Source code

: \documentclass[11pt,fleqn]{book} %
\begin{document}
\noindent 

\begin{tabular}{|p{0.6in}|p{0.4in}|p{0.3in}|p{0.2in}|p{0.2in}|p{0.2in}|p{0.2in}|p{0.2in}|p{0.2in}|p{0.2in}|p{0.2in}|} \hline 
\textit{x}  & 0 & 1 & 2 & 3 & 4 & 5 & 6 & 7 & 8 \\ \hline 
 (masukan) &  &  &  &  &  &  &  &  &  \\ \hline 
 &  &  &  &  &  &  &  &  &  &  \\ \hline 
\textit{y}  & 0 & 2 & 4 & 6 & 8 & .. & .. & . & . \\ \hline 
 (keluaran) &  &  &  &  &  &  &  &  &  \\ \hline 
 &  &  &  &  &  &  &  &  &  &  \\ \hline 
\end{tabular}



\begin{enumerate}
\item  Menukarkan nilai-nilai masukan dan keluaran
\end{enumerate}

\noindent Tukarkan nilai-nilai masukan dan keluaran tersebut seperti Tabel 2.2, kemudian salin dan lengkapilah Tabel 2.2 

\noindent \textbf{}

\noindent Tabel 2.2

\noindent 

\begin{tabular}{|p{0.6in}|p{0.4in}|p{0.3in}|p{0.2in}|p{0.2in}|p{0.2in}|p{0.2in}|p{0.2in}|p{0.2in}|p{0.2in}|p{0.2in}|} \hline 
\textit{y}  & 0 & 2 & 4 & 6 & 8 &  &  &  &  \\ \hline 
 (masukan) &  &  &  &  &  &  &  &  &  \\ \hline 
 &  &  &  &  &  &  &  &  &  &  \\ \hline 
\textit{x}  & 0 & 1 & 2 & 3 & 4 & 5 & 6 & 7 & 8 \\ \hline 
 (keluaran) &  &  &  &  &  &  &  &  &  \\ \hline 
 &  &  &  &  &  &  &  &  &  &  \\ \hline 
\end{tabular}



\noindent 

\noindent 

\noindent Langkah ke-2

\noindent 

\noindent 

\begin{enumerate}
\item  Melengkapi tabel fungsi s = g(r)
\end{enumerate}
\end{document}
---
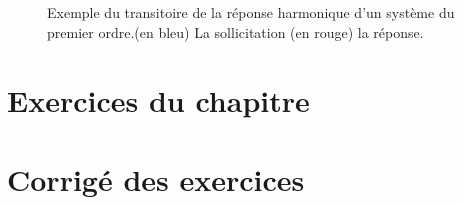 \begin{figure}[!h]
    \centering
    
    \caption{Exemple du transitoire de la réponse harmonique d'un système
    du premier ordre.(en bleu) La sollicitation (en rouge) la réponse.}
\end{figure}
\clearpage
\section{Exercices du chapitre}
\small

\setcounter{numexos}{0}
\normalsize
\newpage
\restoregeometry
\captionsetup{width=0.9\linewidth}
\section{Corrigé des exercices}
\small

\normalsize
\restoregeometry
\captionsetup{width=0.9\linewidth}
* * *
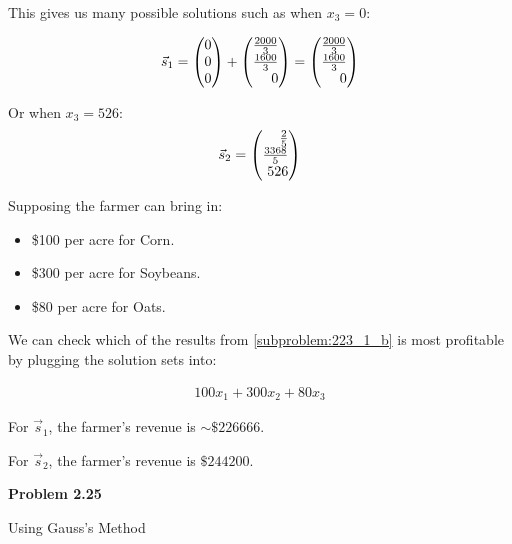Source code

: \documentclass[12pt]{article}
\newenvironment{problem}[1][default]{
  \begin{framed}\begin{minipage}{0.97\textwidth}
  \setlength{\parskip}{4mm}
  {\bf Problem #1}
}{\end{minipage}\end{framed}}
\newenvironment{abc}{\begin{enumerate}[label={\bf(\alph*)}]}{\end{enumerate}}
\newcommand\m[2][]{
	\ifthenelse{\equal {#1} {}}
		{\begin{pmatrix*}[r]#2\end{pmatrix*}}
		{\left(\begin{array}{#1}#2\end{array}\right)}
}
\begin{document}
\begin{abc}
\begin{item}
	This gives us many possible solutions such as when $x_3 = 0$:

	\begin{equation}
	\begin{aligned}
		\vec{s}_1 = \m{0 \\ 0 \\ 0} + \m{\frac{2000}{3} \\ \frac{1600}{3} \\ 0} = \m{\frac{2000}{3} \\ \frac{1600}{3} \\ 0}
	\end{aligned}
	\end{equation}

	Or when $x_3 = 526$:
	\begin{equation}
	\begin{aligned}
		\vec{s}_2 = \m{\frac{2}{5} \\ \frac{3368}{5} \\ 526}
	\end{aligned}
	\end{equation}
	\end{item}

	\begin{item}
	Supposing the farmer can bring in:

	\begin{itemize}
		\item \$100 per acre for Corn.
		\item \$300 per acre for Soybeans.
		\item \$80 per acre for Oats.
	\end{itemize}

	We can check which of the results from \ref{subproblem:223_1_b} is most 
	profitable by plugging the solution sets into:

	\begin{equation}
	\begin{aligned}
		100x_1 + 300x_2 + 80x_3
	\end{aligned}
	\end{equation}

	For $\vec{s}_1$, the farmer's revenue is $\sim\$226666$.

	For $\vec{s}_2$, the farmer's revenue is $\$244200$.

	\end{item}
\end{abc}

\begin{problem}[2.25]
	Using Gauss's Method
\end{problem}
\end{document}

What the exercise asks>
The required output is every line above that contains the string "nilai".

Exercise response>
\item  Menukarkan nilai-nilai masukan dan keluaran
\noindent Tukarkan nilai-nilai masukan dan keluaran tersebut seperti Tabel 2.2, kemudian salin dan lengkapilah Tabel 2.2 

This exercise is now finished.